I've seen similar events before, it's just that only recently have I become so frustrated as to write a diary about it. I mean, back in college we did a lot of plotting Marginal Value Product curves, studying supply and demand curves, talking about substitution and such things. However, little of that seems to do me any good trying to understand what's going on. So lets start with what I believe to be true, you can dash that, then we'll move on to explanations of why things don't behave the way I think they should
- Stock indexes (DOW etc.) are composites that are supposed to reflect the overall "health" of the stock market.
- Stock price reflects the relative value of a company.
- Companies adopt strategies of operation (production, sales, resource management) to maximize return on investment.
- Events or actions that decrease costs (i.e. wage cuts, job cuts) increase stock value
- Things that put more money into consumer's pockets tends to create demand which drives up prices which means more profits which should drive up stock prices.
Perhaps that's enough to start. What I've noticed is that lately, it seems that when something is announced that I think is good, and should drive stocks up, they drop into the crapper. When something is announced that I think is bad, and should drive stocks down, the skyrocket. So, I'm obviously thinking wrong. Help set me straight. Lets start with last week's events.

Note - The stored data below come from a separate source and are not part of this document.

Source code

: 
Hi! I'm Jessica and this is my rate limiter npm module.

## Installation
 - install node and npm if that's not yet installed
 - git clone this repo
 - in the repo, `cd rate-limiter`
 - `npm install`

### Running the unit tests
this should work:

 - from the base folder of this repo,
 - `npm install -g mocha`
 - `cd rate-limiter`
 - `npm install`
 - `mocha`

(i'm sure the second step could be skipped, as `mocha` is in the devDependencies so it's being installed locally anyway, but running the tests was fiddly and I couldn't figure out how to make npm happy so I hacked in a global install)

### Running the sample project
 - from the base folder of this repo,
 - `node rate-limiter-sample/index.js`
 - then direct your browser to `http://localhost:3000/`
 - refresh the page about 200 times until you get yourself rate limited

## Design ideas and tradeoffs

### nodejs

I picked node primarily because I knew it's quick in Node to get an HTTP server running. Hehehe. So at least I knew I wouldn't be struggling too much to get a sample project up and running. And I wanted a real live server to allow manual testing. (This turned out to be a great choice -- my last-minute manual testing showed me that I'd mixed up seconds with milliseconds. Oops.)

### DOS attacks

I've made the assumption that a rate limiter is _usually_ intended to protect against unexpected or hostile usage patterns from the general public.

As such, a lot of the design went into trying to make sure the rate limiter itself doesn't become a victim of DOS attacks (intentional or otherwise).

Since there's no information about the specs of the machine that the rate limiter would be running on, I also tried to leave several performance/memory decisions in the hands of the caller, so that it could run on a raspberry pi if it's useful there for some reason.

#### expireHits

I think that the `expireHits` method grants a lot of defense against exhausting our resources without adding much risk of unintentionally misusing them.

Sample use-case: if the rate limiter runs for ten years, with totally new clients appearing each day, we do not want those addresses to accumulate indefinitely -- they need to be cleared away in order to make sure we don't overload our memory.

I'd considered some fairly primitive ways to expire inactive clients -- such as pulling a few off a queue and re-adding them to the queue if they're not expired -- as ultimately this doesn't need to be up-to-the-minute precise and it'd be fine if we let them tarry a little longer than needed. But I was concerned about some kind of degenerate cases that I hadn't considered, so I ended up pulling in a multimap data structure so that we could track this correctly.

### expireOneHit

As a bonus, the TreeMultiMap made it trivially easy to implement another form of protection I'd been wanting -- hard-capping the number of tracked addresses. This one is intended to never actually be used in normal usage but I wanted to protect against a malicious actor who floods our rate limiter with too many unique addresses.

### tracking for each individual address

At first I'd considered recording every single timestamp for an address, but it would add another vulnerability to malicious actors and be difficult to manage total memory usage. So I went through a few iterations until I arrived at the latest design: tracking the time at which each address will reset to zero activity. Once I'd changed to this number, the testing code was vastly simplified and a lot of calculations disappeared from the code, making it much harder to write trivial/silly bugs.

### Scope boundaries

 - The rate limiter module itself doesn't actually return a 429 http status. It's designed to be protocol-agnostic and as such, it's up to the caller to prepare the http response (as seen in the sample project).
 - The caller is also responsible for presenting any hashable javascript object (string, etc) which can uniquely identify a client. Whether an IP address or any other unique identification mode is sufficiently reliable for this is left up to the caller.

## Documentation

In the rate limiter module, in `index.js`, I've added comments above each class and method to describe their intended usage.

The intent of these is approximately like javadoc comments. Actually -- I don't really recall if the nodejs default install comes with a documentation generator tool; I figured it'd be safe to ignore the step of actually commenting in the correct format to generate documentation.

From the beginning of the week until midweek, it seemed the market was moving up swiftly. I wasn't paying too much attention, so I don't know why. However, midweek, the unemployment figures came out, and WOW the best figures in five years!! Much lower than expected!!! Man this has gotta be great news for the economy and the stock market is gonna shoot up!! So I click on over to CNN and find out WHAAAA?? It dropped over a 100 points followed on Friday by another 50+ points. The article says it's on "inflation fears" and that investors fear "interest rate hikes" from the fed. It seems that all the good impact of more people with money to spend on products is outweighed by other factors. So If that is so, it seems the stock market is independent of the consumer side of the equation and if so why is it considered such a good indicator of economic health? And if the stock market is independent of the consumer side of the equation, how does that trickle down bullshit work?
Which brings me to my final question. The metaphors of trickle-down economics helping everyone, and the rising-water-raises all boats bit is a common one that comes to us from back in the Reagan days. Now I'm an Aggie, I know a little about trickling and runoff and stuff. I know when it rain "trickles" on the hillside, some runs off into the lake, some pecolates into the soil and will eventually end up the same place, but it takes a long time. So my question is, couldn't we raise the boats faster if we just poured it all in the lake directly?
Just wonderin'. I'm stupid you know.
I am doing two things at once this morning, so if I'm a little slow on a response to a comment, bear with me.